The son of former U.S. Supreme Court Justice Anthony Kennedy helped Donald Trump in 2005 secure nearly $700 million in loans to construct a skyscraper in Chicago, despite Trump’s reputation for defaulting on business loans, the New York Times reported on Tuesday evening.

According to the report, Justin Kennedy, who ran the German bank’s commercial real estate team and was close with the president’s daughter Ivanka Trump and her husband Jared Kushner, was willing to overlook Trump’s shoddy history as a debtor, getting the future president to personally guarantee $40 million of the loan. Both Jared Kushner and Ivanka Trump currently work in the White House.

The Times reported that Trump was able to convince Kennedy and other top executives that “the Chicago development was a guaranteed moneymaker,” and further signaled “the Trump family’s commitment to the project” by informing the bank that Ivanka would be in charge of the operation.

Justin Kennedy’s role in helping to breathe life into Trump’s business empire before he was president has continued to breed rumors and conspiracies about the alleged “White House charm offensive” carried out by the Trump family to help convince Justice Kennedy to retire and make way for Justice Brett Kavanaugh’s appointment to the bench.

In Dark Towers: Deutsche Bank, Donald Trump and an Epic Trail of Destruction, finance editor of the New York Times David Enrich described how Justin Kennedy was “drawn to Trump’s risk-taking and glamour” while he was shepherding lucrative loans to Trump’s private businesses, even after the bank’s clients took massive losses when Trump’s Atlantic City casinos went bankrupt. After Trump’s election, the family reportedly set their sights on persuading Justice Kennedy to step down so the president could appoint a second justice to the bench.
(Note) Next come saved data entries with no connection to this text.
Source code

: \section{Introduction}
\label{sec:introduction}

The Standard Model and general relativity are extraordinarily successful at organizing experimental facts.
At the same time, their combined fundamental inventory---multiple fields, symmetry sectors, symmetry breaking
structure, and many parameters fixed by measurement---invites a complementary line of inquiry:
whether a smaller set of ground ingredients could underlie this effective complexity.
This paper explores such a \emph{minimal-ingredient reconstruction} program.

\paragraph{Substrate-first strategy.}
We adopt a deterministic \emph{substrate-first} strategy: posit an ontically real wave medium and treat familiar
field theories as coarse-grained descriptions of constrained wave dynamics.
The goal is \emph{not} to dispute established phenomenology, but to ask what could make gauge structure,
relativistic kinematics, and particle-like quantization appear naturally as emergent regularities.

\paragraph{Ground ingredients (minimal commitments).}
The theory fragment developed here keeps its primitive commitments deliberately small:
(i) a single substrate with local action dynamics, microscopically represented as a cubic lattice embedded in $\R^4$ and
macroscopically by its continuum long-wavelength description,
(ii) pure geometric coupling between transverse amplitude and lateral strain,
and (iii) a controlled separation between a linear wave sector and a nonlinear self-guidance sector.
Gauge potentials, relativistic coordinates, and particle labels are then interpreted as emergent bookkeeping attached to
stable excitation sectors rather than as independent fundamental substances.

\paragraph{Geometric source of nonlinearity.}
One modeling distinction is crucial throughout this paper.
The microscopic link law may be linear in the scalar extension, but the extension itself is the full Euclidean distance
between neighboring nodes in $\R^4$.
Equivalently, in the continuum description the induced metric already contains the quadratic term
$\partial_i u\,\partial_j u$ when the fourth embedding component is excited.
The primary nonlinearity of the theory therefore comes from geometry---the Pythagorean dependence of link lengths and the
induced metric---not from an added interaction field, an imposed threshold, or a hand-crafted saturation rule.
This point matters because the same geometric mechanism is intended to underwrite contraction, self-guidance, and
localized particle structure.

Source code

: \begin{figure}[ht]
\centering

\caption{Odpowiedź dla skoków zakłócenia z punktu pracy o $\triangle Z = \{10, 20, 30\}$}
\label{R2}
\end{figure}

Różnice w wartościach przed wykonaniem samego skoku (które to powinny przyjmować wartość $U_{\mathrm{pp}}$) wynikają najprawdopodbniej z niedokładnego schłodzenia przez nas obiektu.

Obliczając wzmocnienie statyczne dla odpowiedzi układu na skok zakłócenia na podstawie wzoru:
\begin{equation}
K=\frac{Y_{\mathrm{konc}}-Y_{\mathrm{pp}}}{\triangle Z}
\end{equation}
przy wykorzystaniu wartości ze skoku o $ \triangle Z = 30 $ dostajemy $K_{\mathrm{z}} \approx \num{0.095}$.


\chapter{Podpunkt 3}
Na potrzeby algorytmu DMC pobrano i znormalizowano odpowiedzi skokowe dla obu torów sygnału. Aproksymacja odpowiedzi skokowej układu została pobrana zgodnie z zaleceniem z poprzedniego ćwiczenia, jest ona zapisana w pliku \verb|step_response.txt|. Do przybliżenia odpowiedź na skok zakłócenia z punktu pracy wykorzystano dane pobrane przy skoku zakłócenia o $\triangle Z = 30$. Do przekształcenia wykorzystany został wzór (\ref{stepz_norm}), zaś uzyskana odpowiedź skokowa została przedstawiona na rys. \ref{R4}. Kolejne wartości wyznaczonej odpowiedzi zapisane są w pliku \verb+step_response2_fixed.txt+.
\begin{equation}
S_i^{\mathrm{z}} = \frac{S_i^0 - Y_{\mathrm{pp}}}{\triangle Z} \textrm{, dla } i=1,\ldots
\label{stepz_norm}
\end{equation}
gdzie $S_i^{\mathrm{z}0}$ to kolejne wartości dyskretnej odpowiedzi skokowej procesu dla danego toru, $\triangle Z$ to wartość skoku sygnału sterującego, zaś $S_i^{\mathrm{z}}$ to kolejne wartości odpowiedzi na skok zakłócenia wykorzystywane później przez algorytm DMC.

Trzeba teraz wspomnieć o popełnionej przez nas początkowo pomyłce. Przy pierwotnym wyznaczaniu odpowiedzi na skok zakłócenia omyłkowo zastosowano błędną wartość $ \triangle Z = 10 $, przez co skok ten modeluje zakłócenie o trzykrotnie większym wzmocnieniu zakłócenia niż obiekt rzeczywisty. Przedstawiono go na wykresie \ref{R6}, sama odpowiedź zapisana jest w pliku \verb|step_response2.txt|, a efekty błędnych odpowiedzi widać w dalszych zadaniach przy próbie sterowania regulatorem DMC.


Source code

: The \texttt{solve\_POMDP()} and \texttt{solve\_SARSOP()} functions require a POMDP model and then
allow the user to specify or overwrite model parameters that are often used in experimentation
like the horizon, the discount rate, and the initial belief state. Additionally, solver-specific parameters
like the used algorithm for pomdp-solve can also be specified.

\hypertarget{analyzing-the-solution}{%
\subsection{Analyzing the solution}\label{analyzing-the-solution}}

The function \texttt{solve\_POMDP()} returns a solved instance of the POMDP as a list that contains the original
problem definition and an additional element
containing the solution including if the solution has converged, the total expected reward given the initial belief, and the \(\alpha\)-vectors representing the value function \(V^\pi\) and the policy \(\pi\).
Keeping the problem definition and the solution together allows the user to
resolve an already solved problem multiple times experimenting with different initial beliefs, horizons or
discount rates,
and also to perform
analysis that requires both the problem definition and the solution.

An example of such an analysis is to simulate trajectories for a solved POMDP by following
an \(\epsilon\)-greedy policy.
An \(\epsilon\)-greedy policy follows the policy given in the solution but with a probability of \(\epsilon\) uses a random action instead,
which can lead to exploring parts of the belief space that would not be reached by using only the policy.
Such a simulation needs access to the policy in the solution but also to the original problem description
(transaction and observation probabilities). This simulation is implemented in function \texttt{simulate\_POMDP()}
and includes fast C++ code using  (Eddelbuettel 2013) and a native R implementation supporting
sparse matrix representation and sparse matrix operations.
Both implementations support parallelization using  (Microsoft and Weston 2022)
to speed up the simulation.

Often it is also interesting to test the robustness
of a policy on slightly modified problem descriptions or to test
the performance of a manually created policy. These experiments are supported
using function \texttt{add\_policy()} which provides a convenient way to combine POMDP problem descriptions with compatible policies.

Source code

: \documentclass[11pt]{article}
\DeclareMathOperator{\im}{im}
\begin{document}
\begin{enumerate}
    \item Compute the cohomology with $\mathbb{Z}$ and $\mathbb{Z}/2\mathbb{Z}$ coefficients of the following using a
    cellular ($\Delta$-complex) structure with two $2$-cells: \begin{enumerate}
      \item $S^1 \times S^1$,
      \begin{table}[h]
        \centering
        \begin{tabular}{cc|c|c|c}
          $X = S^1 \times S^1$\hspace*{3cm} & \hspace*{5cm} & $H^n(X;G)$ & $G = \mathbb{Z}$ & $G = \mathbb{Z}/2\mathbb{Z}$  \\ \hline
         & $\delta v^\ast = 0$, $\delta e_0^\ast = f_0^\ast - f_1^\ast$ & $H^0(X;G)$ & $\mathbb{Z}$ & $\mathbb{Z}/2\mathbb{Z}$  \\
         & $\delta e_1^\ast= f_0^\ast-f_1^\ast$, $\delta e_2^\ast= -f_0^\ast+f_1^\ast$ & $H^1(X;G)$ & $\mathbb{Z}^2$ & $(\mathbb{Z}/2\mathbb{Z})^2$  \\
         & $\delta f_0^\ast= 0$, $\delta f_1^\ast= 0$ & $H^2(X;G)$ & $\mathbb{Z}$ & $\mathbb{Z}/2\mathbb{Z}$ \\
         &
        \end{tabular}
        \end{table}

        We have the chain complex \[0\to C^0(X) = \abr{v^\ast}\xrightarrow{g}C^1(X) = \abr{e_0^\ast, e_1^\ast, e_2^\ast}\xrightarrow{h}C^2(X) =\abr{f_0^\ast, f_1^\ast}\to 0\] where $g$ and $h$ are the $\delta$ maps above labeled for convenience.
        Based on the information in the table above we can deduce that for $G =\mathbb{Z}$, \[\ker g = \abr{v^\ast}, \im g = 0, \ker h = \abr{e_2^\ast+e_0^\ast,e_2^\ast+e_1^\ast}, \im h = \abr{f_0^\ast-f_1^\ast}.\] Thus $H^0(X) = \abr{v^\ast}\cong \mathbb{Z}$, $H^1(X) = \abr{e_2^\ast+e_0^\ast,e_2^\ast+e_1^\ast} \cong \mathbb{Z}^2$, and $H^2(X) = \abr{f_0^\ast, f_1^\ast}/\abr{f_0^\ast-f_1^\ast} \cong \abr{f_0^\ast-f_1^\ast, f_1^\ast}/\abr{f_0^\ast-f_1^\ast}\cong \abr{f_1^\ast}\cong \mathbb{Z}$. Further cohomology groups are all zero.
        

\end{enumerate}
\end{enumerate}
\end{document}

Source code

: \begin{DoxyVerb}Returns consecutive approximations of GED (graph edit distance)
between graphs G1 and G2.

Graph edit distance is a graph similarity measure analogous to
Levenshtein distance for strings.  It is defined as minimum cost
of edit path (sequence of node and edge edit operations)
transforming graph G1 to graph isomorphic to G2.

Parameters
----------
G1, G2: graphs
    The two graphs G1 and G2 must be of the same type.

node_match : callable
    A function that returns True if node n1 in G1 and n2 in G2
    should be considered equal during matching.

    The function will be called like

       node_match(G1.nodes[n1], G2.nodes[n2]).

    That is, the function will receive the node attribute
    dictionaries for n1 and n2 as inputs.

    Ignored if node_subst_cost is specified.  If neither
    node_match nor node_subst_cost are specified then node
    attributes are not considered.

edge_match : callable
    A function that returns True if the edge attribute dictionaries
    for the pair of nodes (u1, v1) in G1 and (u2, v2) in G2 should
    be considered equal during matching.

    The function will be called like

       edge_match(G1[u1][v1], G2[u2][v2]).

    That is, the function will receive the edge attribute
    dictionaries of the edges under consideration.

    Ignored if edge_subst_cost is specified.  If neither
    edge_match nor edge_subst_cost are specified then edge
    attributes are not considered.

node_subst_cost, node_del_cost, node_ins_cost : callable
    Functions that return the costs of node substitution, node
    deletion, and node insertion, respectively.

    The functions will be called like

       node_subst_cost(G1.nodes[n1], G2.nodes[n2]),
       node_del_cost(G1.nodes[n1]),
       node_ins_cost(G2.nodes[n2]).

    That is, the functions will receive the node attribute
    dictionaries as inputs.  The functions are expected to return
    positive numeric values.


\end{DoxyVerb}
“Trump’s flattery was part of a coordinated White House charm offensive designed to persuade the ageing justice – for years, the court’s pivotal swing vote – that it was safe to retire, even with an unpredictable man in the Oval Office,” Enrich wrote.

As Law&Crime previously reported, Justin Kennedy was apparently not the only member of the Kennedy family with the White House’s ear.

Washington Post deputy editorial page editor and columnist Ruth Marcus wrote in her 2019 book Supreme Ambition: Brett Kavanaugh and the Conservative Takeover about a suspicious scene in which Kennedy’s other son, Gregory Kennedy, allegedly met with White House counselor Kellyanne Conway during a dinner just days after the president’s inauguration.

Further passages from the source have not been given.